Perhaps the answer lies in a dual focus, or as the Harvard Kennedy School recently called it, “the dual imperative.” The researcher proposes finding a middle ground that “leverages technical innovation and smart regulation to maximize AI's potential benefits while minimizing its risks, offering a pragmatic approach to the responsible progress of AI technology.”
Similarly, Tech Policy Press suggest synchronizing the two forces, where “building efficient structures to recouple technological research and governance efforts is crucial. Synchronizing those two forces would lead to a self-reinforcing loop of mutual understanding and objective alignment, allowing us to escape this constant race between policymakers and industry leaders.”

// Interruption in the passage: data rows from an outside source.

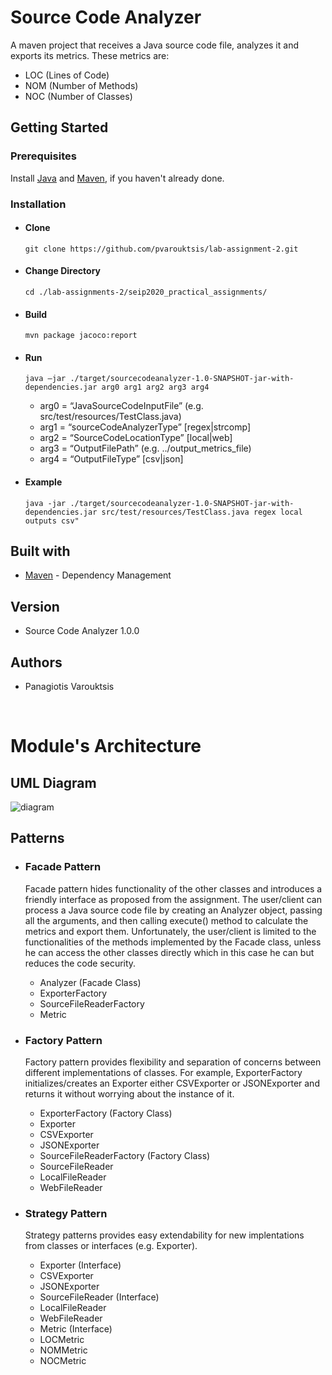 # Source Code Analyzer
A maven project that receives a Java source code file, analyzes it and exports its metrics. These metrics are:
- LOC (Lines of Code)
- NOM (Number of Methods)
- NOC (Number of Classes)

## Getting Started
### Prerequisites
Install [Java](https://www.oracle.com/java/technologies/javase-downloads.html) and [Maven](https://maven.apache.org/), if you haven't already done.

### Installation
- #### Clone
  ```git clone https://github.com/pvarouktsis/lab-assignment-2.git```
- #### Change Directory
  ```cd ./lab-assignments-2/seip2020_practical_assignments/```
- #### Build
  ```mvn package jacoco:report```
- #### Run
  ```
  java –jar ./target/sourcecodeanalyzer-1.0-SNAPSHOT-jar-with-dependencies.jar arg0 arg1 arg2 arg3 arg4
  ```    
  - arg0 = “JavaSourceCodeInputFile” (e.g. src/test/resources/TestClass.java)  
  - arg1 = “sourceCodeAnalyzerType” [regex|strcomp]  
  - arg2 = “SourceCodeLocationType” [local|web]  
  - arg3 = “OutputFilePath” (e.g. ../output_metrics_file)  
  - arg4 = “OutputFileType” [csv|json]
- #### Example
  ```
  java -jar ./target/sourcecodeanalyzer-1.0-SNAPSHOT-jar-with-dependencies.jar src/test/resources/TestClass.java regex local outputs csv"
  ```

## Built with
- [Maven](https://maven.apache.org/) \- Dependency Management

## Version
- Source Code Analyzer 1.0.0

## Authors
- Panagiotis Varouktsis

&nbsp;
# Module's Architecture
## UML Diagram
![diagram](../../resources/UML_source_code_analyzer.svg)

## Patterns
- ### Facade Pattern  
  Facade pattern hides functionality of the other classes and introduces a friendly interface as proposed from the assignment. The user/client can process a Java source code file by creating an Analyzer object, passing all the arguments, and then calling execute() method to calculate the metrics and export them. Unfortunately, the user/client is limited to the functionalities of the methods implemented by the Facade class, unless he can access the other classes directly which in this case he can but reduces the code security.
 
  - Analyzer (Facade Class)
  - ExporterFactory
  - SourceFileReaderFactory
  - Metric
  
- ### Factory Pattern
  Factory pattern provides flexibility and separation of concerns between different implementations of classes. For example, ExporterFactory initializes/creates an Exporter either CSVExporter or JSONExporter and returns it without worrying about the instance of it.
  
  - ExporterFactory (Factory Class)
  - Exporter
  - CSVExporter
  - JSONExporter
  - SourceFileReaderFactory (Factory Class)
  - SourceFileReader
  - LocalFileReader
  - WebFileReader
- ### Strategy Pattern 
  Strategy patterns provides easy extendability for new implentations from classes or interfaces (e.g. Exporter).
  
  - Exporter (Interface) 
  - CSVExporter
  - JSONExporter
  - SourceFileReader (Interface)
  - LocalFileReader
  - WebFileReader
  - Metric (Interface)
  - LOCMetric
  - NOMMetric
  - NOCMetric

Ultimately, a trade-off between innovation and regulation may not be necessary if standards are created before AI governance regulations to establish a common language. As the Open Ethics Initiative explains, “Standards should be developed regardless of which regulations are put in place.” He adds that by canceling AI governance directives, innovation can lose its impetus, and that “risk management stops being systemic. It then relies solely on manual intervention, which may create unequal conditions and unfair preferences in the market. In addition, this could blur stakeholder responsibilities and create a situation where troubleshooting risk management happens on an ad-hoc basis.”
In closing, if we consider the most extreme scenario, an all-out global AI race with no safeguards in place, there’ll likely be no winners or losers (discounting the robots and cockroaches, of course!). Luckily, as more leaders adopt a holistic approach to AI, and the responsible tech community continues to grow, it fosters a sense of hope that AI will indeed serve its makers – for good!